This guide provides an example of how to load CSV and JSON data sets into the Siren platform. You should adapt it for use with your own data sets.
Note
The data sets used in the example contains millions of records. If you use these data sets, loading may take a long time to complete.
Instal the Siren platform as described in Installing the Siren Platform.
Install Logstash (https://www.elastic.co/downloads/logstash).
The example uses publicly available data from Companies House. If you want to try it for yourself, you can download:
The company data as one CSV file (http://download.companieshouse.gov.uk/en_output.html).
The person of significant control data as one JSON file (http://download.companieshouse.gov.uk/en_pscdata.html).
Extract the CSV
and TXT
files. Edit the example scripts to match the path and file names.
Create a plain text file with the following content:
input {
file {
path => "<location of BasicCompanyDataAsOneFile-date.csv>"

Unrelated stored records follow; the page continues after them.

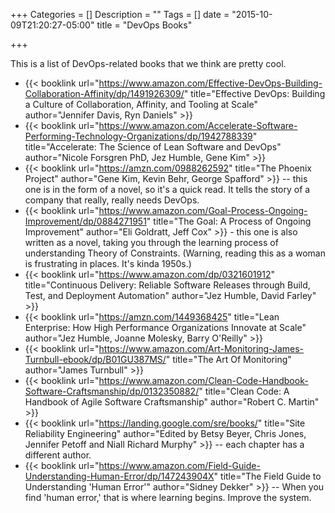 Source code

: +++
Categories = []
Description = ""
Tags = []
date = "2015-10-09T21:20:27-05:00"
title = "DevOps Books"

+++

This is a list of DevOps-related books that we think are pretty cool.

- {{< booklink url="https://www.amazon.com/Effective-DevOps-Building-Collaboration-Affinity/dp/1491926309/" title="Effective DevOps: Building a Culture of Collaboration, Affinity, and Tooling at Scale" author="Jennifer Davis, Ryn Daniels" >}}
- {{< booklink url="https://www.amazon.com/Accelerate-Software-Performing-Technology-Organizations/dp/1942788339" title="Accelerate: The Science of Lean Software and DevOps" author="Nicole Forsgren PhD, Jez Humble, Gene Kim" >}}
- {{< booklink url="https://amzn.com/0988262592" title="The Phoenix Project" author="Gene Kim, Kevin Behr, George Spafford" >}} -- this one is in the form of a novel, so it's a quick read. It tells the story of a company that really, really needs DevOps.
- {{< booklink url="https://www.amazon.com/Goal-Process-Ongoing-Improvement/dp/0884271951" title="The Goal: A Process of Ongoing Improvement" author="Eli Goldratt, Jeff Cox" >}} - this one is also written as a novel, taking you through the learning process of understanding Theory of Constraints. (Warning, reading this as a woman is frustrating in places. It's kinda 1950s.)
- {{< booklink url="https://www.amazon.com/dp/0321601912" title="Continuous Delivery: Reliable Software Releases through Build, Test, and Deployment Automation" author="Jez Humble, David Farley" >}}
- {{< booklink url="https://amzn.com/1449368425" title="Lean Enterprise: How High Performance Organizations Innovate at Scale" author="Jez Humble, Joanne Molesky, Barry O'Reilly" >}}
- {{< booklink url="https://www.amazon.com/Art-Monitoring-James-Turnbull-ebook/dp/B01GU387MS/" title="The Art Of Monitoring" author="James Turnbull" >}}
- {{< booklink url="https://www.amazon.com/Clean-Code-Handbook-Software-Craftsmanship/dp/0132350882/" title="Clean Code: A Handbook of Agile Software Craftsmanship" author="Robert C. Martin" >}}
- {{< booklink url="https://landing.google.com/sre/books/" title="Site Reliability Engineering" author="Edited by Betsy Beyer, Chris Jones, Jennifer Petoff and Niall Richard Murphy" >}} -- each chapter has a different author.
- {{< booklink url="https://www.amazon.com/Field-Guide-Understanding-Human-Error/dp/147243904X" title="The Field Guide to Understanding 'Human Error'" author="Sidney Dekker" >}} -- When you find 'human error,' that is where learning begins. Improve the system.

start_position => beginning
}
}
filter {
csv {
separator => ","
autodetect_column_names => true
autogenerate_column_names => true
}
}
output {
elasticsearch {
hosts => ["127.0.0.1:9220"]
index => "company"
}
}
Edit the path to match the location of the CSV
file and save it as logstash_csv.conf
in the same path as the data set.
Create a plain text file with the following content:
input {
file {
type => "json"
path => "<location of persons-with-significant-control-snapshot-date.txt>"
start_position => beginning
}
}
filter {
json {
source => "message"
}
mutate {
uppercase => [ "data[name]" ]
}
}
output {
elasticsearch {
hosts => ["127.0.0.1:9220"]
index => "persons-control"
}
}
Edit the path to match the location of the TXT
file and save it as logstash_json.conf
in the same path as the data set.
From the command prompt, navigate to the logstash/bin
folder and run Logstash with the configuration files you created earlier. For example:
logstash -f C:\data\logstash_csv.conf logstash -f C:\data\logstash_json.conf
Tip
You can speed up the import process by installing a second instance of Logstash and running the imports concurrently.